_YOUR OBJECTIVE:_
Collect each line of the records containing the string "Maybe".
(Beginning of INPUT MATERIAL)
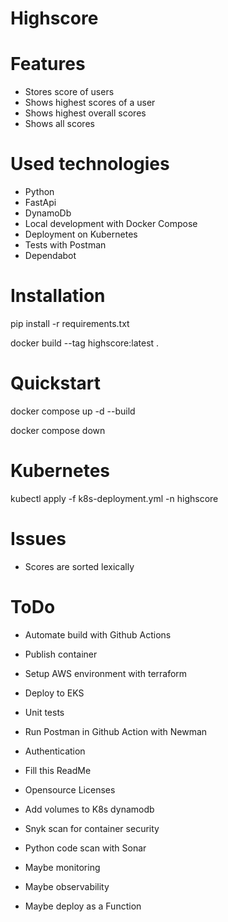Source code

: # Highscore

# Features
* Stores score of users
* Shows highest scores of a user
* Shows highest overall scores
* Shows all scores

# Used technologies
* Python
* FastApi
* DynamoDb
* Local development with Docker Compose
* Deployment on Kubernetes
* Tests with Postman
* Dependabot

# Installation
pip install -r requirements.txt

docker build --tag highscore:latest .

# Quickstart
docker compose up -d --build

docker compose down

# Kubernetes
kubectl apply -f k8s-deployment.yml -n highscore

# Issues
* Scores are sorted lexically

# ToDo
* Automate build with Github Actions
* Publish container
* Setup AWS environment with terraform
* Deploy to EKS
* Unit tests
* Run Postman in Github Action with Newman
* Authentication
* Fill this ReadMe
* Opensource Licenses
* Add volumes to K8s dynamodb

* Snyk scan for container security
* Python code scan with Sonar

* Maybe monitoring
* Maybe observability
* Maybe deploy as a Function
(End of INPUT MATERIAL)
_ANSWER BELOW:_
* Maybe monitoring
* Maybe observability
* Maybe deploy as a Function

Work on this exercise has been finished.